Data listing:
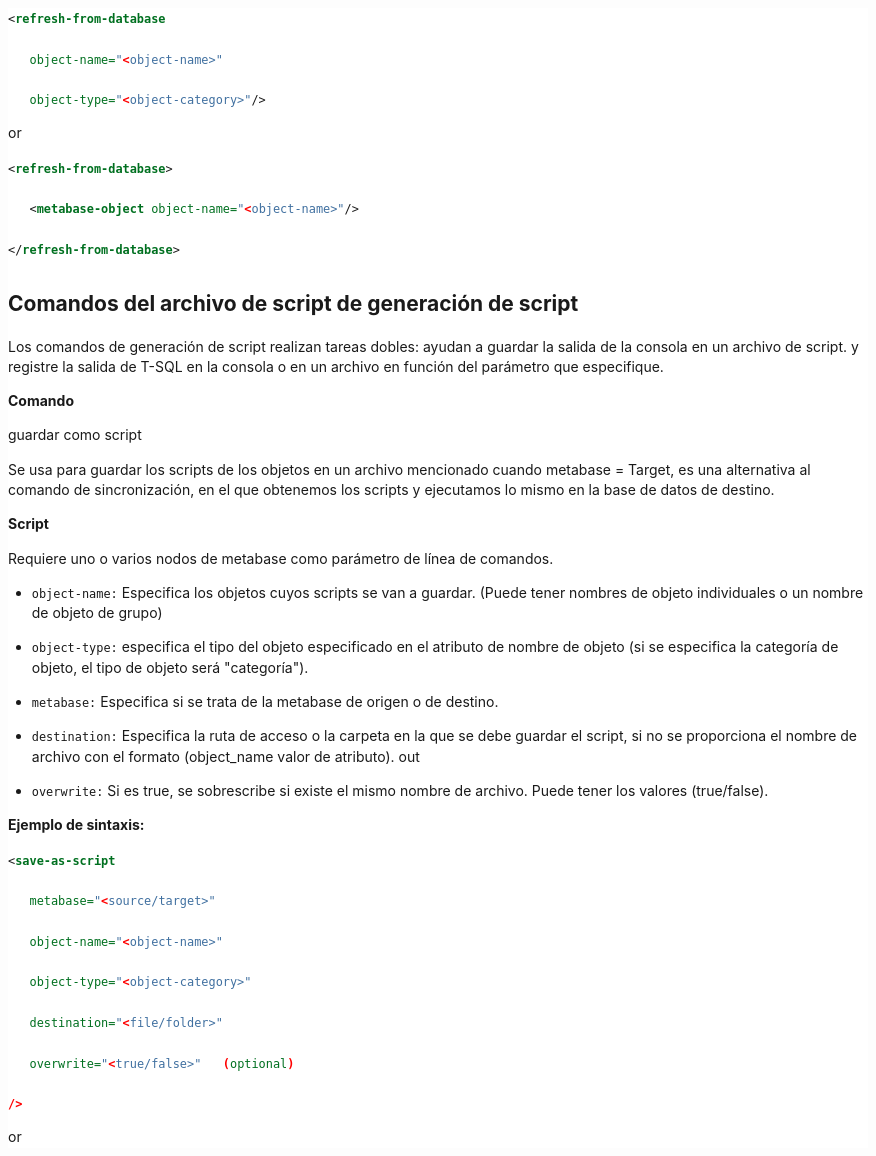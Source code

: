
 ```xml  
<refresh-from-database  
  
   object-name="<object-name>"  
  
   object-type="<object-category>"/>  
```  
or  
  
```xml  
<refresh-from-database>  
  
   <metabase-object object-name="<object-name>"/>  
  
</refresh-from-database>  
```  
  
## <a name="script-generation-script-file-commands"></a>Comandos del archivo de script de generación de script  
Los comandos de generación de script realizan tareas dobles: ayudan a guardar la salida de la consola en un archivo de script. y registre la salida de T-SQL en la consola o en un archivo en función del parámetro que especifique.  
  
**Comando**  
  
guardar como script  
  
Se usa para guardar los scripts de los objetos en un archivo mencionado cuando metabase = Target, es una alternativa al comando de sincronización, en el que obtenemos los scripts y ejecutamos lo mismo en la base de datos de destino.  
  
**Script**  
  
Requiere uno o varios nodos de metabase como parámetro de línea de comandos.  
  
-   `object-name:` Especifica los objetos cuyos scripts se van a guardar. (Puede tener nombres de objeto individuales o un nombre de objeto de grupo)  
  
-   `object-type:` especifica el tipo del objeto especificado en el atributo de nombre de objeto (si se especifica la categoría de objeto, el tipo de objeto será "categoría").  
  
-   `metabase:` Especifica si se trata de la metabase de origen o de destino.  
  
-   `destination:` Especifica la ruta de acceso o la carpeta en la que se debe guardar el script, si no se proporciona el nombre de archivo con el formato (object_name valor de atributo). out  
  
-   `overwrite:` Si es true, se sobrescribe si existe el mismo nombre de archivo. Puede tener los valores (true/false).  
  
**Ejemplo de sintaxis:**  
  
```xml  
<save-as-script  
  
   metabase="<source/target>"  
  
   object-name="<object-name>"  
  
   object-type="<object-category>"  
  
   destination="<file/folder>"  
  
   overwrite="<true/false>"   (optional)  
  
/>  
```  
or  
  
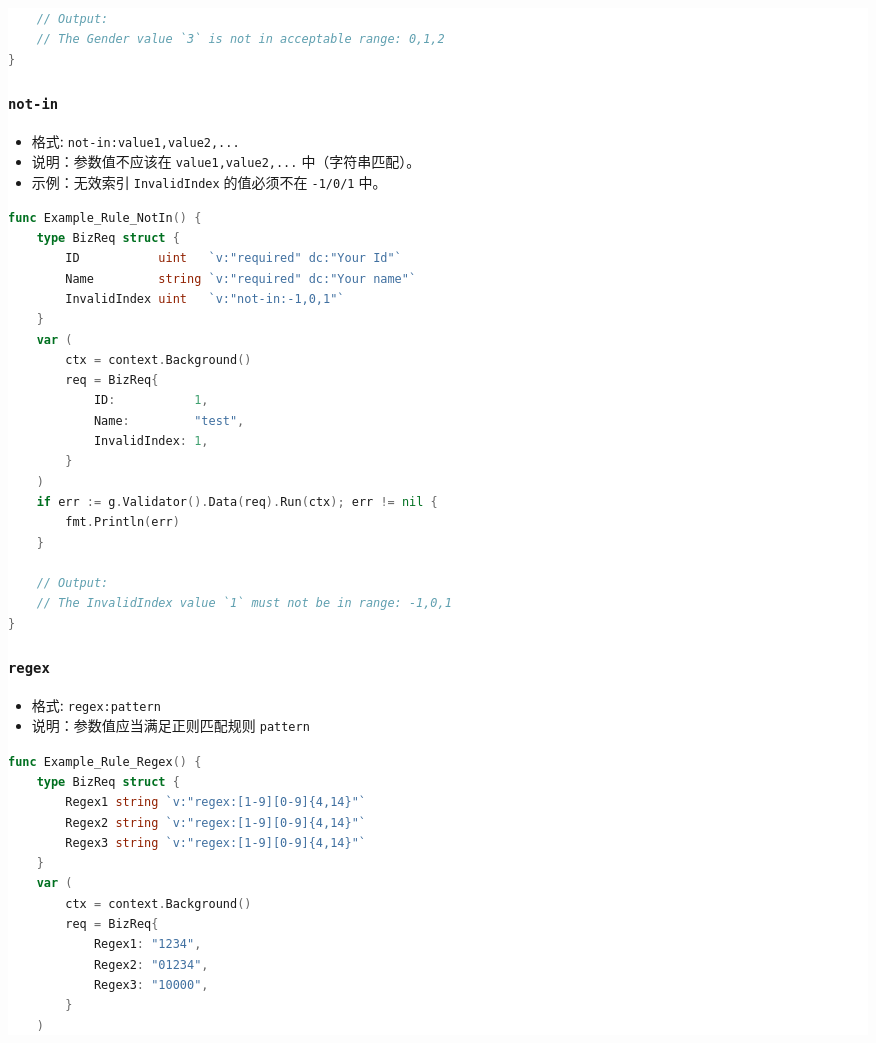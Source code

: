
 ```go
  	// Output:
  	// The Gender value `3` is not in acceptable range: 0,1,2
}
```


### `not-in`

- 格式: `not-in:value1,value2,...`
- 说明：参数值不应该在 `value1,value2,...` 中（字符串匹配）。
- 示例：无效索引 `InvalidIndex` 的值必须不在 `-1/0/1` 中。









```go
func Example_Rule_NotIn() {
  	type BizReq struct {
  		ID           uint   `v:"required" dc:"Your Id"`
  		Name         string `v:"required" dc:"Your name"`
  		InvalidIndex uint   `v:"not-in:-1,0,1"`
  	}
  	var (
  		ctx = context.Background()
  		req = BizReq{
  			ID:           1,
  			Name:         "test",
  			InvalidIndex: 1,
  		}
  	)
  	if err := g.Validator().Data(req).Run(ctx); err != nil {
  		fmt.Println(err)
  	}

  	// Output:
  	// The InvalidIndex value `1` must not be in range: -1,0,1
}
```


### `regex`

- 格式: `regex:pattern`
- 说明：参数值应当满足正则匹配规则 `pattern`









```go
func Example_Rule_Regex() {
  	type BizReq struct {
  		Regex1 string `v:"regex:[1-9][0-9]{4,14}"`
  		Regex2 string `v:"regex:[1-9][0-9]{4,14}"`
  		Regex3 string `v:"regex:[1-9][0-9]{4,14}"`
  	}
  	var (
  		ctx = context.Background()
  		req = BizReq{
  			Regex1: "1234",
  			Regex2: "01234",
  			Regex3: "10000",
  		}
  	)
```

Work instruction: Each line from the first line of the listing through the line with "script de generación de script" must be printed exactly, both ends included, and no picture may appear.

Expected answer:
Source code

:
 ```xml  
<refresh-from-database  
  
   object-name="<object-name>"  
  
   object-type="<object-category>"/>  
```  
or  
  
```xml  
<refresh-from-database>  
  
   <metabase-object object-name="<object-name>"/>  
  
</refresh-from-database>  
```  
  
## <a name="script-generation-script-file-commands"></a>Comandos del archivo de script de generación de script  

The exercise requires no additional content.